Collection entries:
● ● ●

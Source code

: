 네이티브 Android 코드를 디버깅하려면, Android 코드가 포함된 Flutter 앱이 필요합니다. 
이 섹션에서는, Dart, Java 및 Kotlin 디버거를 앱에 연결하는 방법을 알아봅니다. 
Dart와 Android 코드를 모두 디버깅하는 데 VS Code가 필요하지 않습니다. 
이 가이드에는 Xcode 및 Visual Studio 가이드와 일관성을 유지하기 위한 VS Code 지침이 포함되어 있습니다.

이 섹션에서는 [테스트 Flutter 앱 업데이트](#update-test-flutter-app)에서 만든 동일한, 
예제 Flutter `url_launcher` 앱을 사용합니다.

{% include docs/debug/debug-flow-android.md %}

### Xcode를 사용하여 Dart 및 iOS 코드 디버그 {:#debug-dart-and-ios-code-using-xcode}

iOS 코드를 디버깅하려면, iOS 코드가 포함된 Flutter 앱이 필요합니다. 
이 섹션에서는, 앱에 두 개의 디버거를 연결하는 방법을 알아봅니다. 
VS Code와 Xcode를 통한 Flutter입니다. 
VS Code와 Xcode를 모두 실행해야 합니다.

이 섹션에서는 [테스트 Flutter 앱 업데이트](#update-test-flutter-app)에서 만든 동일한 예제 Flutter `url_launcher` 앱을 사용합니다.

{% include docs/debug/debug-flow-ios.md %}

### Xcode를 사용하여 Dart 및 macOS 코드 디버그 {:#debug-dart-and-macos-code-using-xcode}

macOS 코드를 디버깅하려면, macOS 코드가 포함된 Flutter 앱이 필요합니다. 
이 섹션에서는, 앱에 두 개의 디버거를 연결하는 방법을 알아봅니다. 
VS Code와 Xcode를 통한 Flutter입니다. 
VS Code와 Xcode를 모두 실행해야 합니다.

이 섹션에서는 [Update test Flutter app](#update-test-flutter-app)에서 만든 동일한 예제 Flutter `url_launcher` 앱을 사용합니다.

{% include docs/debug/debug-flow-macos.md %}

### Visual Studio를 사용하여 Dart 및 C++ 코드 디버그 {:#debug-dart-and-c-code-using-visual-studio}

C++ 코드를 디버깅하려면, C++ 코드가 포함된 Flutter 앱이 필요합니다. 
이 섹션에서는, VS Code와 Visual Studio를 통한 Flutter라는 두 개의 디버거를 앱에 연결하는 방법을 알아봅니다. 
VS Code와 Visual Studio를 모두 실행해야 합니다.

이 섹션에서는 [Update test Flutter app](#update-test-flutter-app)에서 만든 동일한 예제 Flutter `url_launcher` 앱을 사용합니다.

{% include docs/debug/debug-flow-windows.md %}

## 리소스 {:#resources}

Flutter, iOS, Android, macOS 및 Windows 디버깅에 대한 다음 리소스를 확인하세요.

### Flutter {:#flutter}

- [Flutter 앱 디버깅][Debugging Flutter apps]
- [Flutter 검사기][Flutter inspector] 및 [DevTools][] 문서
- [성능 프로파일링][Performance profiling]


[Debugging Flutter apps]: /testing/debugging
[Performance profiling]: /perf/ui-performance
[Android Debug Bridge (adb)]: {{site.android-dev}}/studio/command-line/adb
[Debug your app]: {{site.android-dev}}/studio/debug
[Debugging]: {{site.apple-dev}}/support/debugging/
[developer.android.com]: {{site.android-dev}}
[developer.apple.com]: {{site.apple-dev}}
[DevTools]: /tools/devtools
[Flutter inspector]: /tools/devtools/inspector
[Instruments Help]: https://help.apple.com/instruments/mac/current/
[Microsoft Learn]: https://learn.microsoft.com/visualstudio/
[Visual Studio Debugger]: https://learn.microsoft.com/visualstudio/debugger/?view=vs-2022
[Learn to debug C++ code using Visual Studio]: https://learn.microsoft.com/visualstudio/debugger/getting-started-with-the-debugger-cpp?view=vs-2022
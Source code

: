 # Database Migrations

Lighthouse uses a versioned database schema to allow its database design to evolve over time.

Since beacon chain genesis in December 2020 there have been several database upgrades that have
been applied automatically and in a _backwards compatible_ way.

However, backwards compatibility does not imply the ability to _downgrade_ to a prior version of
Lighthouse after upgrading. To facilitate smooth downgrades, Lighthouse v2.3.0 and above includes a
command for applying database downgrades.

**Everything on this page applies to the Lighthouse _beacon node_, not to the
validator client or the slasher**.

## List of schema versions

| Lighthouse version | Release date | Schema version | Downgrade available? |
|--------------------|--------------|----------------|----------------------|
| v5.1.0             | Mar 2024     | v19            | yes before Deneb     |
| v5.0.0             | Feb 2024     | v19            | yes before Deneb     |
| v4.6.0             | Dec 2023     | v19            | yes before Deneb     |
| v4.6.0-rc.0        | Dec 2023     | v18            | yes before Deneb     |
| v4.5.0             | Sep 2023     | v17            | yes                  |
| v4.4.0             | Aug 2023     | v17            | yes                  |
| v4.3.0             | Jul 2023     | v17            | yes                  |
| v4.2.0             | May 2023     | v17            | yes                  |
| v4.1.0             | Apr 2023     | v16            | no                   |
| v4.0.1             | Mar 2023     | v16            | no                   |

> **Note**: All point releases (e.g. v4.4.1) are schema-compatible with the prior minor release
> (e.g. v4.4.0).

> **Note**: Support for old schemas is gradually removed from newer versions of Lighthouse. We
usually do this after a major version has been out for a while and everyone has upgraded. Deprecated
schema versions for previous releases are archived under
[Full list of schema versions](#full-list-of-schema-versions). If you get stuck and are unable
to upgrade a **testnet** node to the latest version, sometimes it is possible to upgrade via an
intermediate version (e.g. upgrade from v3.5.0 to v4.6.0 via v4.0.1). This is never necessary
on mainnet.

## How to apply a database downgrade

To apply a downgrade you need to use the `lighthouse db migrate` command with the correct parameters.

● ● ●

- WORK INSTRUCTIONS -
If a line in the records above contains "been", copy that line.

- EXERCISE RESPONSE -
Since beacon chain genesis in December 2020 there have been several database upgrades that have
been applied automatically and in a _backwards compatible_ way.
usually do this after a major version has been out for a while and everyone has upgraded. Deprecated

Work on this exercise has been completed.